Start of Block
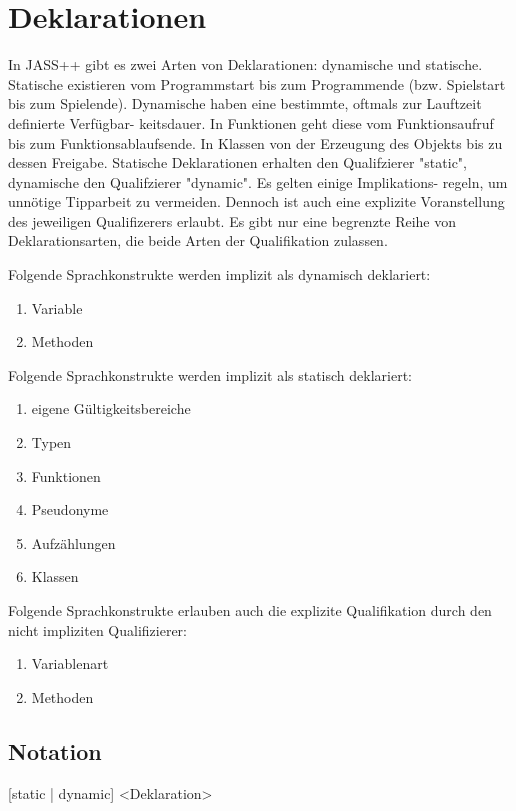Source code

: \chapter{Deklarationen}
In JASS++ gibt es zwei Arten von Deklarationen: dynamische und statische. Statische existieren vom Programmstart bis zum
Programmende (bzw. Spielstart bis zum Spielende). Dynamische haben eine bestimmte, oftmals zur Lauftzeit definierte Verfügbar-
keitsdauer.
In Funktionen geht diese vom Funktionsaufruf bis zum Funktionsablaufsende. In Klassen von der Erzeugung des Objekts bis zu
dessen Freigabe.
Statische Deklarationen erhalten den Qualifzierer "static", dynamische den Qualifzierer "dynamic". Es gelten einige Implikations-
regeln, um unnötige Tipparbeit zu vermeiden. Dennoch ist auch eine explizite Voranstellung des jeweiligen Qualifizerers erlaubt.
Es gibt nur eine begrenzte Reihe von Deklarationsarten, die beide Arten der Qualifikation zulassen.

Folgende Sprachkonstrukte werden implizit als dynamisch deklariert:
\begin{enumerate}
\item Variable
\item Methoden
\end{enumerate}

Folgende Sprachkonstrukte werden implizit als statisch deklariert:
\begin{enumerate}
\item eigene Gültigkeitsbereiche
\item Typen
\item Funktionen
\item Pseudonyme
\item Aufzählungen
\item Klassen
\end{enumerate}

Folgende Sprachkonstrukte erlauben auch die explizite Qualifikation durch den nicht impliziten Qualifizierer:
\begin{enumerate}
\item Variablenart
\item Methoden
\end{enumerate}

\section{Notation}
[static | dynamic] <Deklaration>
End of Block
== TASK ITEM ==
Images in the records should not be copied. Repeat all the rest exactly.

== RESULT OF THE TASK ==
Source code

: \chapter{Deklarationen}
In JASS++ gibt es zwei Arten von Deklarationen: dynamische und statische. Statische existieren vom Programmstart bis zum
Programmende (bzw. Spielstart bis zum Spielende). Dynamische haben eine bestimmte, oftmals zur Lauftzeit definierte Verfügbar-
keitsdauer.
In Funktionen geht diese vom Funktionsaufruf bis zum Funktionsablaufsende. In Klassen von der Erzeugung des Objekts bis zu
dessen Freigabe.
Statische Deklarationen erhalten den Qualifzierer "static", dynamische den Qualifzierer "dynamic". Es gelten einige Implikations-
regeln, um unnötige Tipparbeit zu vermeiden. Dennoch ist auch eine explizite Voranstellung des jeweiligen Qualifizerers erlaubt.
Es gibt nur eine begrenzte Reihe von Deklarationsarten, die beide Arten der Qualifikation zulassen.

Folgende Sprachkonstrukte werden implizit als dynamisch deklariert:
\begin{enumerate}
\item Variable
\item Methoden
\end{enumerate}

Folgende Sprachkonstrukte werden implizit als statisch deklariert:
\begin{enumerate}
\item eigene Gültigkeitsbereiche
\item Typen
\item Funktionen
\item Pseudonyme
\item Aufzählungen
\item Klassen
\end{enumerate}

Folgende Sprachkonstrukte erlauben auch die explizite Qualifikation durch den nicht impliziten Qualifizierer:
\begin{enumerate}
\item Variablenart
\item Methoden
\end{enumerate}

\section{Notation}
[static | dynamic] <Deklaration>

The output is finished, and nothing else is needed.